We will find out fairly quickly who the best of the best is at running hospitals.  The Affordable Care Act and the inevitable deficit reduction will weed out the top performers from the soon-to-be unemployed.

Gun BangHistory does repeat itself.  In the early 1980s, a savvy investor-owned hospital executive, Charles Brightwell, of the old Hospital Affiliates International chain, warned his direct reports that “a sack boy at Safeway” could run a hospital with a 50 percent Medicare occupancy and cost-based reimbursement.  When the feds implement prospective payments (DRGs), he warned, we would find out who the real hospital CEOs are.

Since Mr. Brightwell’s prediction about the future of hospital management, a lot of water, and the careers of more than a few hospital executives, have passed under the bridge.  Most of those executive victims never knew what hit them.  I know it was change, a radical overhaul of how hospitals were paid by the federal government for Medicare and Medicaid.  It was a good idea to make hospitals more accountable for managing costs but there was an unintended consequence. Physicians were not included in the same formula and this disparity, that the physicians lobbied for, sharply knocked the hospital/physician relationship out of alignment.  Hospitals had a big-stick incentive to discharge patients as soon as possible; otherwise they would lose a lot of money.  The physicians, not so much. 

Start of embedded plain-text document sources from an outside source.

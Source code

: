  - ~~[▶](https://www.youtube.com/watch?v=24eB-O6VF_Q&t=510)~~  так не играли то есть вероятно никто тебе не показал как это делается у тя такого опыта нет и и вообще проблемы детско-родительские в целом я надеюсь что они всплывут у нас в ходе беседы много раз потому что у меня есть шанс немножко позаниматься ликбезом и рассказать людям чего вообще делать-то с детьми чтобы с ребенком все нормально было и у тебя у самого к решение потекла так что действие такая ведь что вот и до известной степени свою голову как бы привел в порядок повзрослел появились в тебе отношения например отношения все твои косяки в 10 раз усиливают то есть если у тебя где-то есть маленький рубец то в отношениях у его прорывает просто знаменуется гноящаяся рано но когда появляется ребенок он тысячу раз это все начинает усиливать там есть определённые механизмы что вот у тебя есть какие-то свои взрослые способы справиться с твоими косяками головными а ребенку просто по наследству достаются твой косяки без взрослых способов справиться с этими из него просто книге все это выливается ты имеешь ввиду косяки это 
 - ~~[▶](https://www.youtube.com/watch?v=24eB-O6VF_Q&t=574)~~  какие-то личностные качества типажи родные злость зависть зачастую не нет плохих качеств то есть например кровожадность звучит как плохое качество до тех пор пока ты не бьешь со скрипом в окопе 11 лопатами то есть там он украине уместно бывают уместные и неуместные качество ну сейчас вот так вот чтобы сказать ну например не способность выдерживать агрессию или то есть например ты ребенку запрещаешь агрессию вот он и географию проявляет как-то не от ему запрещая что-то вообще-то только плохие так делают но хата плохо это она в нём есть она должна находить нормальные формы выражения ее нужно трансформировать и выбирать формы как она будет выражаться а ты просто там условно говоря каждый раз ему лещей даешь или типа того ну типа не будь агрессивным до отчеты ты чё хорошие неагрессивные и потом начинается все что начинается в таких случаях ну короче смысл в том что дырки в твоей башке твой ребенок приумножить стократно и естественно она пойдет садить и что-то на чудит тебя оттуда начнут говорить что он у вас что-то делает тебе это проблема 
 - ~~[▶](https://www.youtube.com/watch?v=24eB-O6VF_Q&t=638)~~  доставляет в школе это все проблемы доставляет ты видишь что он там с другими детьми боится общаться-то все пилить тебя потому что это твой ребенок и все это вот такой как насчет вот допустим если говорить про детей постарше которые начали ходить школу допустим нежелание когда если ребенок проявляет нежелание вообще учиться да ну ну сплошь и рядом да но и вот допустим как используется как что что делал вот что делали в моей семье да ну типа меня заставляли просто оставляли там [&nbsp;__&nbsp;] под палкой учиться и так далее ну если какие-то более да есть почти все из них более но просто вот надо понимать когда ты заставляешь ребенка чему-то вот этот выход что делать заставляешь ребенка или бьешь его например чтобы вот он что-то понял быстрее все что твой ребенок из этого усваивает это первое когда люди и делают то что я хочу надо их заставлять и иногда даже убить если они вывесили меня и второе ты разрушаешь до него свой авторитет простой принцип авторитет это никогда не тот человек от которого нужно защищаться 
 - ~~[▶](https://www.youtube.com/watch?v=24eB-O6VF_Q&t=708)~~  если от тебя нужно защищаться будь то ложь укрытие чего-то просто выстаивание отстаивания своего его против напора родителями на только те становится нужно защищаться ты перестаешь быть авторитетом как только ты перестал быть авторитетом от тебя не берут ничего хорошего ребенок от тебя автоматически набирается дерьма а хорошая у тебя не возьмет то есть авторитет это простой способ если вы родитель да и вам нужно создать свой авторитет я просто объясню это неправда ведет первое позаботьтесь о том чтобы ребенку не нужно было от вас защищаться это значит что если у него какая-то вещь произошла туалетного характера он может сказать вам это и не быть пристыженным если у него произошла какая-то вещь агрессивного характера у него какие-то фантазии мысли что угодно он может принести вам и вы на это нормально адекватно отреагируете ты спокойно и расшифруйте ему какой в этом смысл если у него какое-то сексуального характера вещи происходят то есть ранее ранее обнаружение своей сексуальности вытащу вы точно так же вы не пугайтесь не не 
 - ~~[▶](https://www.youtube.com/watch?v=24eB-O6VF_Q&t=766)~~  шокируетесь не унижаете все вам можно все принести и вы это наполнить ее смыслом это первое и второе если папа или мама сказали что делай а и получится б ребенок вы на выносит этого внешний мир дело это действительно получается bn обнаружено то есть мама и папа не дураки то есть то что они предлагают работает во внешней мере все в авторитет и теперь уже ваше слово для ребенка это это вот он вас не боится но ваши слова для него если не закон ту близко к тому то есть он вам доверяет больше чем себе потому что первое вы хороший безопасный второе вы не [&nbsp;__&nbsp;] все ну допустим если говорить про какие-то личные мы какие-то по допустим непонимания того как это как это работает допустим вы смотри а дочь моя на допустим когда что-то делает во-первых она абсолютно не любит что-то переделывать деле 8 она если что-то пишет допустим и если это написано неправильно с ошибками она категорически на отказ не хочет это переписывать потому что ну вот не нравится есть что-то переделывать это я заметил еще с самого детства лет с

And that is when the fight broke out. 

That issue, combined with demands for more focused leadership, took a toll on executives and their hospitals.  Nationally, more than 1,000 facilities closed their doors over the next 10 years. 

Well, here we are again.  Mr. Brightwell was talking in the 1980s about change but ACA and deficit reduction will drive a more radical transformation of healthcare, a far more consequential event.

The lessons that should have been learned from the 1980s is that those CEOs who embraced change and refocused their financial and clinical operations – working tirelessly and carefully to educate their medical staffs to understand the consequences of ignoring patient length of stay limits – succeeded.  Those who lacked the skills, or the will, and resisted change, were last seen floating under that proverbial bridge.

Mr. Brightwell, a legend in the eyes of his employees, was dead bang right then and if he were in the hospital prediction business today, I am betting he would say the same thing about the impending transformation of healthcare.